Data to use →
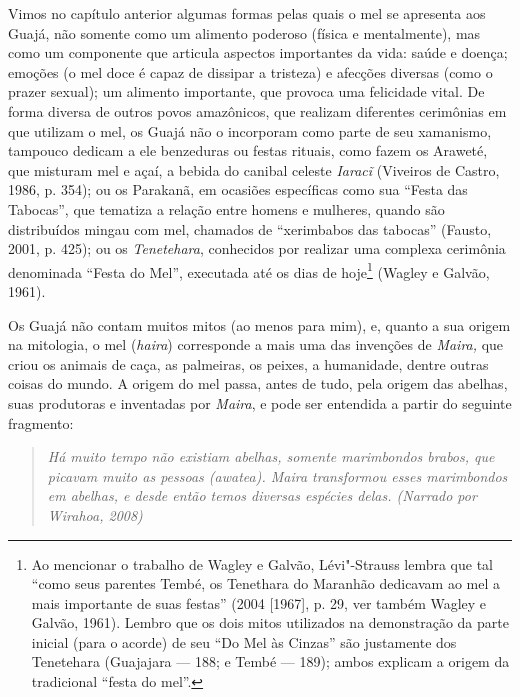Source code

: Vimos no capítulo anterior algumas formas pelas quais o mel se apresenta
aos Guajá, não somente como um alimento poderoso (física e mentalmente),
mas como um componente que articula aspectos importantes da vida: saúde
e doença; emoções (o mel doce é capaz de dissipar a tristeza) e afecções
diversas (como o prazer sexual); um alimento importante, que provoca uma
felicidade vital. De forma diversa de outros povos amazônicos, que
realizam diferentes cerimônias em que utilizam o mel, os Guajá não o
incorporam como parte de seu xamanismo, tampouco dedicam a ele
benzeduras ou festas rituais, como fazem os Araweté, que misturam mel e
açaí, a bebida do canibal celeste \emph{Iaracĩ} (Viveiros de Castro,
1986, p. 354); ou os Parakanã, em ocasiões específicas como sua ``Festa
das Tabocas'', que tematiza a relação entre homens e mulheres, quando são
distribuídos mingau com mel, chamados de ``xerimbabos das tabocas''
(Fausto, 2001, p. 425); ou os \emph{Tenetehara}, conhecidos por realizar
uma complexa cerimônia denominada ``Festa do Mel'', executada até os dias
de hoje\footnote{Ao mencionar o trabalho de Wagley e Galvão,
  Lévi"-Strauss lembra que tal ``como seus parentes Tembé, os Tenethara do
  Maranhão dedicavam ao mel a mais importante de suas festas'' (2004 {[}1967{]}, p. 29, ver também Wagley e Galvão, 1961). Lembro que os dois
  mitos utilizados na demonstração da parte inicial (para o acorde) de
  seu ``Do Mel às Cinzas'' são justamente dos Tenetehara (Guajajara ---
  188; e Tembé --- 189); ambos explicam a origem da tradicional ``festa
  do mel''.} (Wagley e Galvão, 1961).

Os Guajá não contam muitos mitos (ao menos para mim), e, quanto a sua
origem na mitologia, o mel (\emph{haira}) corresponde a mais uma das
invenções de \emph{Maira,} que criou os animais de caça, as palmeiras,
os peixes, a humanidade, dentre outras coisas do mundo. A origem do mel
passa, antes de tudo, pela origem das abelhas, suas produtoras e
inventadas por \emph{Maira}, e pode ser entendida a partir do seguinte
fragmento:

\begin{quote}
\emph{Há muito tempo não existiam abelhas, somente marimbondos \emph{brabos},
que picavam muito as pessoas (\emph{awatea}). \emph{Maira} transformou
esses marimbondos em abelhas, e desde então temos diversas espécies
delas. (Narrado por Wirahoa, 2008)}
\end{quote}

To do → Which lines of the data contain the string "Guajá"? Copy each one.

Result of this task →
aos Guajá, não somente como um alimento poderoso (física e mentalmente),
realizam diferentes cerimônias em que utilizam o mel, os Guajá não o
Os Guajá não contam muitos mitos (ao menos para mim), e, quanto a sua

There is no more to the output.